> WHAT IS BEING ASKED
Every line below from the one with "her hand, while" through the one with "## Platform-Specific Guides" should be retyped exactly, both ends included; no other lines and no pictures.
··· STUDY MATERIAL ···
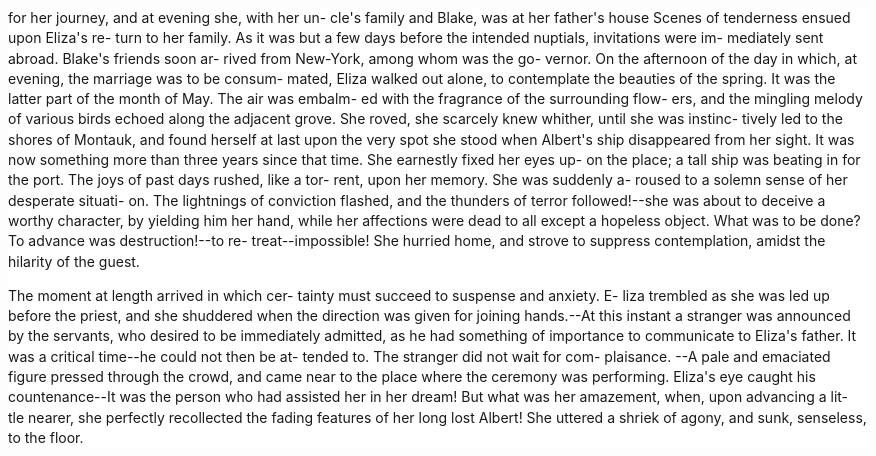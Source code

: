 for her journey, and at evening she, with her un-
cle's family and Blake, was at her father's house
Scenes of tenderness ensued upon Eliza's re-
turn to her family. As it was but a few days
before the intended nuptials, invitations were im-
mediately sent abroad. Blake's friends soon ar-
rived from New-York, among whom was the go-
vernor. On the afternoon of the day in which,
at evening, the marriage was to be consum-
mated, Eliza walked out alone, to contemplate
the beauties of the spring. It was the latter
part of the month of May. The air was embalm-
ed with the fragrance of the surrounding flow-
ers, and the mingling melody of various birds
echoed along the adjacent grove. She roved,
she scarcely knew whither, until she was instinc-
tively led to the shores of Montauk, and found
herself at last upon the very spot she stood
when Albert's ship disappeared from her sight.
It was now something more than three years
since that time. She earnestly fixed her eyes up-
on the place; a tall ship was beating in for the
port. The joys of past days rushed, like a tor-
rent, upon her memory. She was suddenly a-
roused to a solemn sense of her desperate situati-
on. The lightnings of conviction flashed, and
the thunders of terror followed!--she was about
to deceive a worthy character, by yielding him
her hand, while her affections were dead to all
except a hopeless object. What was to
be done? To advance was destruction!--to re-
treat--impossible! She hurried home, and strove
to suppress contemplation, amidst the hilarity of
the guest.

The moment at length arrived in which cer-
tainty must succeed to suspense and anxiety. E-
liza trembled as she was led up before the priest,
and she shuddered when the direction was given
for joining hands.--At this instant a stranger
was announced by the servants, who desired to
be immediately admitted, as he had something
of importance to communicate to Eliza's father.
It was a critical time--he could not then be at-
tended to. The stranger did not wait for com-
plaisance. --A pale and emaciated figure pressed
through the crowd, and came near to the place
where the ceremony was performing. Eliza's
eye caught his countenance--It was the person
who had assisted her in her dream! But what was
her amazement, when, upon advancing a lit-
tle nearer, she perfectly recollected the fading
features of her long lost Albert! She uttered a
shriek of agony, and sunk, senseless, to the floor.
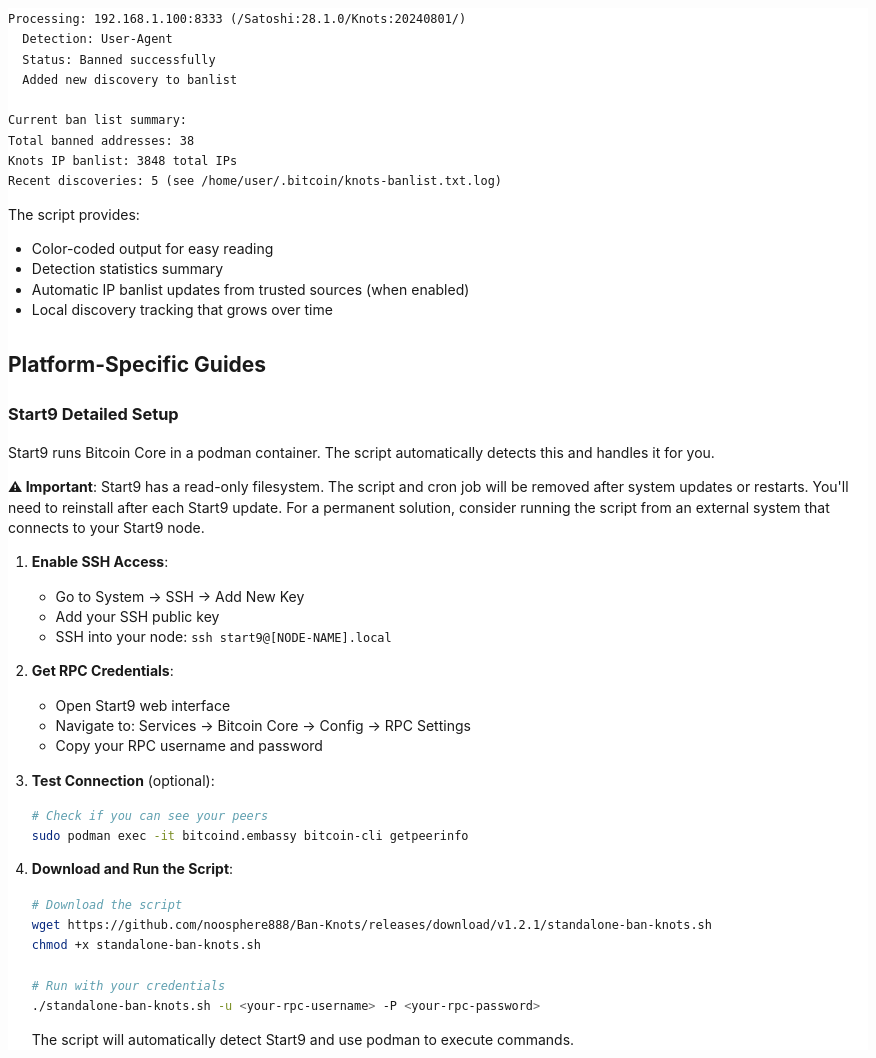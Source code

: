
 ```
Processing: 192.168.1.100:8333 (/Satoshi:28.1.0/Knots:20240801/)
  Detection: User-Agent
  Status: Banned successfully
  Added new discovery to banlist

Current ban list summary:
Total banned addresses: 38
Knots IP banlist: 3848 total IPs
Recent discoveries: 5 (see /home/user/.bitcoin/knots-banlist.txt.log)
```

The script provides:
- Color-coded output for easy reading
- Detection statistics summary
- Automatic IP banlist updates from trusted sources (when enabled)
- Local discovery tracking that grows over time

## Platform-Specific Guides

### Start9 Detailed Setup

Start9 runs Bitcoin Core in a podman container. The script automatically detects this and handles it for you.

**⚠️ Important**: Start9 has a read-only filesystem. The script and cron job will be removed after system updates or restarts. You'll need to reinstall after each Start9 update. For a permanent solution, consider running the script from an external system that connects to your Start9 node.

1. **Enable SSH Access**:
   - Go to System → SSH → Add New Key
   - Add your SSH public key
   - SSH into your node: `ssh start9@[NODE-NAME].local`

2. **Get RPC Credentials**:
   - Open Start9 web interface
   - Navigate to: Services → Bitcoin Core → Config → RPC Settings
   - Copy your RPC username and password

3. **Test Connection** (optional):
   ```bash
   # Check if you can see your peers
   sudo podman exec -it bitcoind.embassy bitcoin-cli getpeerinfo
   ```

4. **Download and Run the Script**:
   ```bash
   # Download the script
   wget https://github.com/noosphere888/Ban-Knots/releases/download/v1.2.1/standalone-ban-knots.sh
   chmod +x standalone-ban-knots.sh
   
   # Run with your credentials
   ./standalone-ban-knots.sh -u <your-rpc-username> -P <your-rpc-password>
   ```
   The script will automatically detect Start9 and use podman to execute commands.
···
> EXPECTED ANSWER
her hand, while her affections were dead to all
except a hopeless object. What was to
be done? To advance was destruction!--to re-
treat--impossible! She hurried home, and strove
to suppress contemplation, amidst the hilarity of
the guest.

The moment at length arrived in which cer-
tainty must succeed to suspense and anxiety. E-
liza trembled as she was led up before the priest,
and she shuddered when the direction was given
for joining hands.--At this instant a stranger
was announced by the servants, who desired to
be immediately admitted, as he had something
of importance to communicate to Eliza's father.
It was a critical time--he could not then be at-
tended to. The stranger did not wait for com-
plaisance. --A pale and emaciated figure pressed
through the crowd, and came near to the place
where the ceremony was performing. Eliza's
eye caught his countenance--It was the person
who had assisted her in her dream! But what was
her amazement, when, upon advancing a lit-
tle nearer, she perfectly recollected the fading
features of her long lost Albert! She uttered a
shriek of agony, and sunk, senseless, to the floor.
Source code

:
 ```
Processing: 192.168.1.100:8333 (/Satoshi:28.1.0/Knots:20240801/)
  Detection: User-Agent
  Status: Banned successfully
  Added new discovery to banlist

Current ban list summary:
Total banned addresses: 38
Knots IP banlist: 3848 total IPs
Recent discoveries: 5 (see /home/user/.bitcoin/knots-banlist.txt.log)
```

The script provides:
- Color-coded output for easy reading
- Detection statistics summary
- Automatic IP banlist updates from trusted sources (when enabled)
- Local discovery tracking that grows over time

## Platform-Specific Guides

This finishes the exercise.